SIFE food pantry at JCCC
It’s hard to concentrate when you’re hungry.
But for some Johnson County Community College students, it’s a fact of life. Buying books or filling the car with gas to get to class may come at the cost of three square meals a day.
That’s one of the factors that led the college’s Students in Free Enterprise (SIFE) chapter to establish a food pantry in the business division’s main office in the Office and Classroom Building.
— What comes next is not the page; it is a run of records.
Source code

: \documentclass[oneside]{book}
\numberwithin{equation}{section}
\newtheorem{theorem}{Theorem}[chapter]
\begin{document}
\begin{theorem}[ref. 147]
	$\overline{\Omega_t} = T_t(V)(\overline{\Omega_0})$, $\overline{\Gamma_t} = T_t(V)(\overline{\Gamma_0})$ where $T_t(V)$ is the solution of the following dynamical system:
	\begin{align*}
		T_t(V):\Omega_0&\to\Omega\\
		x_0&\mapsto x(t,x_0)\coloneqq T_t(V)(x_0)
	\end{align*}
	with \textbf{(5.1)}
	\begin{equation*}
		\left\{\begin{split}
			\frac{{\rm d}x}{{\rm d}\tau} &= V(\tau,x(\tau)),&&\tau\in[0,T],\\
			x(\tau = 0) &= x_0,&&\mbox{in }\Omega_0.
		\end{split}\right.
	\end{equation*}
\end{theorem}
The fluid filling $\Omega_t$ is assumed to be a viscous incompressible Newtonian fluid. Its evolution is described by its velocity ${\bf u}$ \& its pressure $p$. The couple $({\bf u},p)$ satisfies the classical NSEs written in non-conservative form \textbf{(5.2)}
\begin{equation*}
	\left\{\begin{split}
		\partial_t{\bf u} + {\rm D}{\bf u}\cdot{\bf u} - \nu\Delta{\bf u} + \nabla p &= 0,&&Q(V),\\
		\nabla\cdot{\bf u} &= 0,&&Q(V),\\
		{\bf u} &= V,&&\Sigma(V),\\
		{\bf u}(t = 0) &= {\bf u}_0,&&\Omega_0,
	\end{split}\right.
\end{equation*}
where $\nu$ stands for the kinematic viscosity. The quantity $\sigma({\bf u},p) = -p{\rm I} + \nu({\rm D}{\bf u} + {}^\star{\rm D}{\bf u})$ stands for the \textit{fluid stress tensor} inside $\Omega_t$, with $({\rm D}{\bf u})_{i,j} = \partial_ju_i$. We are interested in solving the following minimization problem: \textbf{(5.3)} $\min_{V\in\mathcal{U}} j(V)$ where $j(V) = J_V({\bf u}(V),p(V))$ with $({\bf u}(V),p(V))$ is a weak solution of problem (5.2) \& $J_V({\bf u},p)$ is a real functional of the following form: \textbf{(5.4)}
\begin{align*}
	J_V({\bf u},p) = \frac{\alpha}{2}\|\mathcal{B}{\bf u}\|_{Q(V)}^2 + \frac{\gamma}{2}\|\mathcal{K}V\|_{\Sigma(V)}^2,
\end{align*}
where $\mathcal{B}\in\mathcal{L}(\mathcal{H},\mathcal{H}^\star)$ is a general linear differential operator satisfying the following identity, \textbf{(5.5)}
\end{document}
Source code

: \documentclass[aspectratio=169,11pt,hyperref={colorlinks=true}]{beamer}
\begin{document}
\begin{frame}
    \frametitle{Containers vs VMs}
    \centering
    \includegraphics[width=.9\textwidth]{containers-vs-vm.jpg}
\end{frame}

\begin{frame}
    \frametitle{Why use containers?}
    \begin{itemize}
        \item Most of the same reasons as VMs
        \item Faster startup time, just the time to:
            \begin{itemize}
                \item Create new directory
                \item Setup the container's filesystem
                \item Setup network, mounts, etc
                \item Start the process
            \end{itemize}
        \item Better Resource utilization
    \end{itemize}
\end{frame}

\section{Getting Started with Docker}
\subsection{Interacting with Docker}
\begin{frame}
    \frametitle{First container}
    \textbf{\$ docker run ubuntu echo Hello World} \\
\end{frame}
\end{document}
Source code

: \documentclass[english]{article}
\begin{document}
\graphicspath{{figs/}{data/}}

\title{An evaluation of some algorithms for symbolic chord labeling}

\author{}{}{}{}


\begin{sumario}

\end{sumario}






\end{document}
The food pantry got its start in November 2011 when SIFE students participated in the Campbell’s Soup Company’s “Let’s Can Hunger” challenge. The corporation challenged SIFE groups across the nation and in Canada and Mexico to raise awareness of hunger, translate that awareness to action in the form of hunger relief and empower those in need to defeat the cycle of hunger.
“We were going to collect the food and give it to other food pantries,” said Stacey Allison, project manager for SIFE who was part of last year’s effort and continues to be involved this year. “But then staff asked us about keeping the food on campus. We learned there was a real need.”
That’s not surprising. United Community Services, a Johnson County agency that monitors human services needs, reported in September that U.S. Census Bureau figures for 2010 showed that 6.6 percent of the Johnson County population had incomes at or below the poverty level. Though Johnson County’s poverty rate was steady from a year earlier, the agency said the rate rose to 12.7 percent for the six-county Kansas City metropolitan area.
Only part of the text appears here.